▶ _Required work_
Among the lines below, copy each one in which "аккуратный" appears.

▶ _Input_

Start of Block

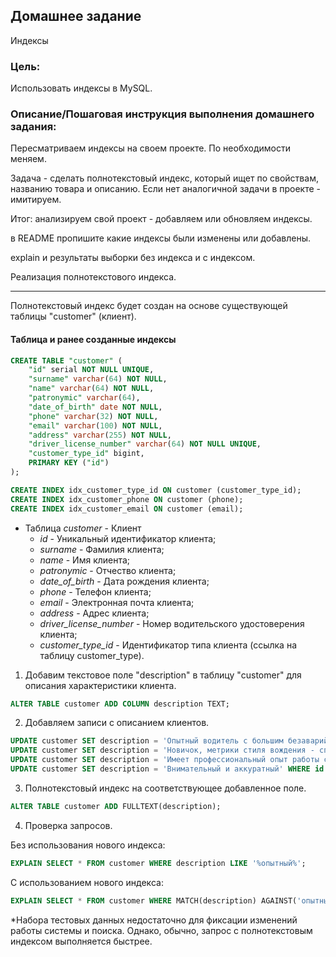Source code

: ## Домашнее задание ##
Индексы

### Цель: ###
Использовать индексы в MySQL.


### Описание/Пошаговая инструкция выполнения домашнего задания: ###
Пересматриваем индексы на своем проекте. По необходимости меняем.

Задача - сделать полнотекстовый индекс, который ищет по свойствам, названию товара и описанию. Если нет аналогичной задачи в проекте - имитируем.

Итог: анализируем свой проект - добавляем или обновляем индексы.

в README пропишите какие индексы были изменены или добавлены.

explain и результаты выборки без индекса и с индексом.

Реализация полнотекстового индекса.

-------------------------------------------------
Полнотекстовый индекс будет создан на основе существующей таблицы "customer" (клиент). 
#### Таблица и ранее созданные индексы ####
```sql
CREATE TABLE "customer" (
	"id" serial NOT NULL UNIQUE,
	"surname" varchar(64) NOT NULL,
	"name" varchar(64) NOT NULL,
	"patronymic" varchar(64),
	"date_of_birth" date NOT NULL,
	"phone" varchar(32) NOT NULL,
	"email" varchar(100) NOT NULL,
	"address" varchar(255) NOT NULL,
	"driver_license_number" varchar(64) NOT NULL UNIQUE,
	"customer_type_id" bigint,
	PRIMARY KEY ("id")
);

CREATE INDEX idx_customer_type_id ON customer (customer_type_id);
CREATE INDEX idx_customer_phone ON customer (phone);
CREATE INDEX idx_customer_email ON customer (email);
```

- Таблица *customer* - Клиент
  - *id* - Уникальный идентификатор клиента;
  - *surname* - Фамилия клиента;
  - *name* - Имя клиента;
  - *patronymic* - Отчество клиента;
  - *date_of_birth* - Дата рождения клиента;
  - *phone* - Телефон клиента;
  - *email* - Электронная почта клиента;
  - *address* - Адрес клиента;
  - *driver_license_number* - Номер водительского удостоверения клиента;
  - *customer_type_id* - Идентификатор типа клиента (ссылка на таблицу customer_type).


1. Добавим текстовое поле "description" в таблицу "customer" для описания характеристики клиента.
```sql
ALTER TABLE customer ADD COLUMN description TEXT;
```
2. Добавляем записи с описанием клиентов.
```sql
UPDATE customer SET description = 'Опытный водитель с большим безаварийным стажем' WHERE id = 1;
UPDATE customer SET description = 'Новичок, метрики стиля вождения - спокойный, аккуратный, аварий по документам не зафиксировано' WHERE id = 2;
UPDATE customer SET description = 'Имеет профессиональный опыт работы с автотранспортом и спецтехникой' WHERE id = 3;
UPDATE customer SET description = 'Внимательный и аккуратный' WHERE id = 4;
```
3. Полнотекстовый индекс на соответствующее добавленное поле.
```sql
ALTER TABLE customer ADD FULLTEXT(description);
```
4. Проверка запросов.

Без использования нового индекса:
```sql
EXPLAIN SELECT * FROM customer WHERE description LIKE '%опытный%';
```
С использованием нового индекса:
```sql
EXPLAIN SELECT * FROM customer WHERE MATCH(description) AGAINST('опытный');
```

*Набора тестовых данных недостаточно для фиксации изменений работы системы и поиска. Однако, обычно, запрос с полнотекстовым индексом выполняется быстрее.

End of Block

▶ _Result for this task_
UPDATE customer SET description = 'Новичок, метрики стиля вождения - спокойный, аккуратный, аварий по документам не зафиксировано' WHERE id = 2;
UPDATE customer SET description = 'Внимательный и аккуратный' WHERE id = 4;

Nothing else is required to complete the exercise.